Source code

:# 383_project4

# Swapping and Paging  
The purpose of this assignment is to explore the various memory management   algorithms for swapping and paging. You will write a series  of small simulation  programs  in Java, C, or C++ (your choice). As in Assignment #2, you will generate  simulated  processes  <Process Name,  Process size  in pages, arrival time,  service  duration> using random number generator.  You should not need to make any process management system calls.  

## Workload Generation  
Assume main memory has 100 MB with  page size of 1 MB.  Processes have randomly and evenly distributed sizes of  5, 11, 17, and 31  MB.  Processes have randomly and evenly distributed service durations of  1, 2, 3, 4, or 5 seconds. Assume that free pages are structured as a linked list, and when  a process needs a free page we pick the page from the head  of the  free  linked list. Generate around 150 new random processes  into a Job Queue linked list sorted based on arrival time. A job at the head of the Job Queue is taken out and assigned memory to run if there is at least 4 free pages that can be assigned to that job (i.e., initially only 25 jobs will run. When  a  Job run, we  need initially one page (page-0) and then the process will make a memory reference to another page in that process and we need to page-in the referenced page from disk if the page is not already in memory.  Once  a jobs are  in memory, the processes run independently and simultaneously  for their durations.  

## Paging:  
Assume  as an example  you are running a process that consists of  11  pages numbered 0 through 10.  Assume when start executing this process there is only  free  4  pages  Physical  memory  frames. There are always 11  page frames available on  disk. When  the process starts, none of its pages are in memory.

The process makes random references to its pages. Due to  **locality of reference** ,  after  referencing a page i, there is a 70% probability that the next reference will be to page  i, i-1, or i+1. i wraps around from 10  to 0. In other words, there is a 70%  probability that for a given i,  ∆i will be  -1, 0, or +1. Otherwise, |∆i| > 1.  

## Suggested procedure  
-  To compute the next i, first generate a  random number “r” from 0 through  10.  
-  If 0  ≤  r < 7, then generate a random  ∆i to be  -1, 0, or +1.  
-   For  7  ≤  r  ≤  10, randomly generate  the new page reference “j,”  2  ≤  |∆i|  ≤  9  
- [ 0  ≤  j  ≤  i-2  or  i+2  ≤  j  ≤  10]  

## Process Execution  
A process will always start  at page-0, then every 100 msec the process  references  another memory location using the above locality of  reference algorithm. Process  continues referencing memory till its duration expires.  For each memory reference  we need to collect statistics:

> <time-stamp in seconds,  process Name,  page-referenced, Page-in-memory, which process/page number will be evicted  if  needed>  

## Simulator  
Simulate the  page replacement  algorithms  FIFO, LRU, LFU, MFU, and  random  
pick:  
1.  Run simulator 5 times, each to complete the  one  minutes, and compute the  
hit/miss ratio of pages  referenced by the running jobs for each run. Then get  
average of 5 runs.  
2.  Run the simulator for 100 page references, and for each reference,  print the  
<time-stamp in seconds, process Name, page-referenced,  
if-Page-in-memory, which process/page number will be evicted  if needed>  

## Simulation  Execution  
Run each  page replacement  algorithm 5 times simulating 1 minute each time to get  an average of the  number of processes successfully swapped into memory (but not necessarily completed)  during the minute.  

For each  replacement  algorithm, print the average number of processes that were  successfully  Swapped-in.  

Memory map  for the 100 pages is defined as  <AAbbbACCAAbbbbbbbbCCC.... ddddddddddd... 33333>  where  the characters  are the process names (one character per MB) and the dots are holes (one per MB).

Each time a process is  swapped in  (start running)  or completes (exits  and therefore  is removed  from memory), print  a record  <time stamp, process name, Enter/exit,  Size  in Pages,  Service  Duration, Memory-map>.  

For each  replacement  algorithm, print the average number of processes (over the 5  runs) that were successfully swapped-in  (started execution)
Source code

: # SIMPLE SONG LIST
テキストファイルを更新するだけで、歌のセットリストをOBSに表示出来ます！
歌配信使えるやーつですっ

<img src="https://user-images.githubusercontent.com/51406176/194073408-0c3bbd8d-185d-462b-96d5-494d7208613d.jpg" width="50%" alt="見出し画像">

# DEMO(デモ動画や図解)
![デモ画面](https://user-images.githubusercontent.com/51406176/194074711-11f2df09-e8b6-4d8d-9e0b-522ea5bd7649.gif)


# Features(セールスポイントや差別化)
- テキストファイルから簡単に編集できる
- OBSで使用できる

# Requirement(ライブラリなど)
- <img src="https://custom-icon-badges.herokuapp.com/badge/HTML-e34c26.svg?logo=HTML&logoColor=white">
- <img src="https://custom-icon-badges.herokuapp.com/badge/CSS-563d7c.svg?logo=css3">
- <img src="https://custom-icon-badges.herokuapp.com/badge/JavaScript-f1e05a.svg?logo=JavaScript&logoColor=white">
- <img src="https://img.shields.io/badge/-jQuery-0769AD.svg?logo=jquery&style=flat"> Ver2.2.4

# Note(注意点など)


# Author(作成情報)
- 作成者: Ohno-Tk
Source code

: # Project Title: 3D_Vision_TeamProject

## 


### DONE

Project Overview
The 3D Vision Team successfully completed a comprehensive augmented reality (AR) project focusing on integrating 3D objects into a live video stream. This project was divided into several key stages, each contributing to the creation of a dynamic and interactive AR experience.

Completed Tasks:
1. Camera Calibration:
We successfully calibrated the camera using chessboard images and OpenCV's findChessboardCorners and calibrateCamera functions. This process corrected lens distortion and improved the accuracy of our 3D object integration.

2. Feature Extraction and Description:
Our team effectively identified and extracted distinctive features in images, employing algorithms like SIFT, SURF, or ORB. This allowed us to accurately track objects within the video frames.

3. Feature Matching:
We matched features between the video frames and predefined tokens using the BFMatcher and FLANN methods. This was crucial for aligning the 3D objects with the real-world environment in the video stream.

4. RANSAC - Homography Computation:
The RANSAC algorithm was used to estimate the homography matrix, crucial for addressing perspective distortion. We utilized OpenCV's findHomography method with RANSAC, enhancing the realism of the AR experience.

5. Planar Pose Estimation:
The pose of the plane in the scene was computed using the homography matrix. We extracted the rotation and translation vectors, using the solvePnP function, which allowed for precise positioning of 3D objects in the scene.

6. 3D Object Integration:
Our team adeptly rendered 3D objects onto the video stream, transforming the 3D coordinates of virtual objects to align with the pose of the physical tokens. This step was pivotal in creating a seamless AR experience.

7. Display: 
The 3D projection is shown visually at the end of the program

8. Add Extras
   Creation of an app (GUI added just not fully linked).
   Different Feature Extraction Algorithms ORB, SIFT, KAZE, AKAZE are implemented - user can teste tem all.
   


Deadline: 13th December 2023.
------------
- _What to work on_:
Exactly the lines running from the top of the records to the line that contains "are in memory.", inclusive, must be set down, and nothing more.

- _Result of this task_:
Source code

:# 383_project4

# Swapping and Paging  
The purpose of this assignment is to explore the various memory management   algorithms for swapping and paging. You will write a series  of small simulation  programs  in Java, C, or C++ (your choice). As in Assignment #2, you will generate  simulated  processes  <Process Name,  Process size  in pages, arrival time,  service  duration> using random number generator.  You should not need to make any process management system calls.  

## Workload Generation  
Assume main memory has 100 MB with  page size of 1 MB.  Processes have randomly and evenly distributed sizes of  5, 11, 17, and 31  MB.  Processes have randomly and evenly distributed service durations of  1, 2, 3, 4, or 5 seconds. Assume that free pages are structured as a linked list, and when  a process needs a free page we pick the page from the head  of the  free  linked list. Generate around 150 new random processes  into a Job Queue linked list sorted based on arrival time. A job at the head of the Job Queue is taken out and assigned memory to run if there is at least 4 free pages that can be assigned to that job (i.e., initially only 25 jobs will run. When  a  Job run, we  need initially one page (page-0) and then the process will make a memory reference to another page in that process and we need to page-in the referenced page from disk if the page is not already in memory.  Once  a jobs are  in memory, the processes run independently and simultaneously  for their durations.  

## Paging:  
Assume  as an example  you are running a process that consists of  11  pages numbered 0 through 10.  Assume when start executing this process there is only  free  4  pages  Physical  memory  frames. There are always 11  page frames available on  disk. When  the process starts, none of its pages are in memory.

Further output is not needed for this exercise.